Work instructions :: Return each line of the listing that contains the string "business".

Data shown ::
★ ★ ★ ★ ★

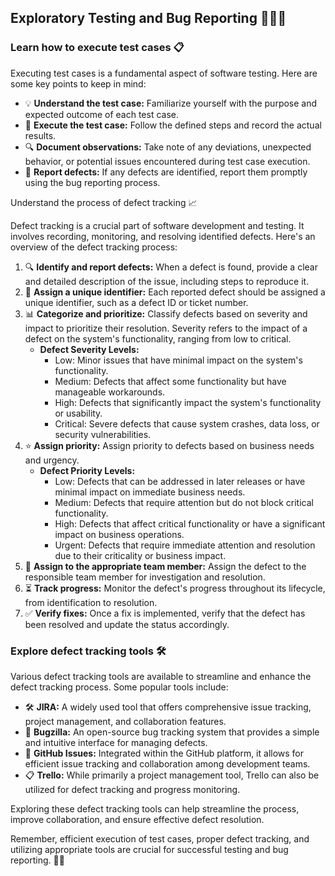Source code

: ## Exploratory Testing and Bug Reporting 🕵️‍♀️🐞

### Learn how to execute test cases 📋

Executing test cases is a fundamental aspect of software testing. Here are some key points to keep in mind:

- 💡 **Understand the test case:** Familiarize yourself with the purpose and expected outcome of each test case.
- 🚀 **Execute the test case:** Follow the defined steps and record the actual results.
- 🔍 **Document observations:** Take note of any deviations, unexpected behavior, or potential issues encountered during test case execution.
- 🐞 **Report defects:** If any defects are identified, report them promptly using the bug reporting process.

Understand the process of defect tracking 📈

Defect tracking is a crucial part of software development and testing. It involves recording, monitoring, and resolving identified defects. Here's an overview of the defect tracking process:

1. 🔍 **Identify and report defects:** When a defect is found, provide a clear and detailed description of the issue, including steps to reproduce it.
2. 🔖 **Assign a unique identifier:** Each reported defect should be assigned a unique identifier, such as a defect ID or ticket number.
3. 📊 **Categorize and prioritize:** Classify defects based on severity and impact to prioritize their resolution. Severity refers to the impact of a defect on the system's functionality, ranging from low to critical.
    - **Defect Severity Levels:**
        - Low: Minor issues that have minimal impact on the system's functionality.
        - Medium: Defects that affect some functionality but have manageable workarounds.
        - High: Defects that significantly impact the system's functionality or usability.
        - Critical: Severe defects that cause system crashes, data loss, or security vulnerabilities.
4. ⭐️ **Assign priority:** Assign priority to defects based on business needs and urgency.
    - **Defect Priority Levels:**
        - Low: Defects that can be addressed in later releases or have minimal impact on immediate business needs.
        - Medium: Defects that require attention but do not block critical functionality.
        - High: Defects that affect critical functionality or have a significant impact on business operations.
        - Urgent: Defects that require immediate attention and resolution due to their criticality or business impact.
5. 👥 **Assign to the appropriate team member:** Assign the defect to the responsible team member for investigation and resolution.
6. ⏳ **Track progress:** Monitor the defect's progress throughout its lifecycle, from identification to resolution.
7. ✅ **Verify fixes:** Once a fix is implemented, verify that the defect has been resolved and update the status accordingly.

### Explore defect tracking tools 🛠️

Various defect tracking tools are available to streamline and enhance the defect tracking process. Some popular tools include:

- 🛠️ **JIRA:** A widely used tool that offers comprehensive issue tracking, project management, and collaboration features.
- 🐞 **Bugzilla:** An open-source bug tracking system that provides a simple and intuitive interface for managing defects.
- 🐙 **GitHub Issues:** Integrated within the GitHub platform, it allows for efficient issue tracking and collaboration among development teams.
- 📋 **Trello:** While primarily a project management tool, Trello can also be utilized for defect tracking and progress monitoring.

Exploring these defect tracking tools can help streamline the process, improve collaboration, and ensure effective defect resolution.

Remember, efficient execution of test cases, proper defect tracking, and utilizing appropriate tools are crucial for successful testing and bug reporting. 🚀🐞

★ ★ ★ ★ ★

The answer ::
4. ⭐️ **Assign priority:** Assign priority to defects based on business needs and urgency.
        - Low: Defects that can be addressed in later releases or have minimal impact on immediate business needs.
        - High: Defects that affect critical functionality or have a significant impact on business operations.
        - Urgent: Defects that require immediate attention and resolution due to their criticality or business impact.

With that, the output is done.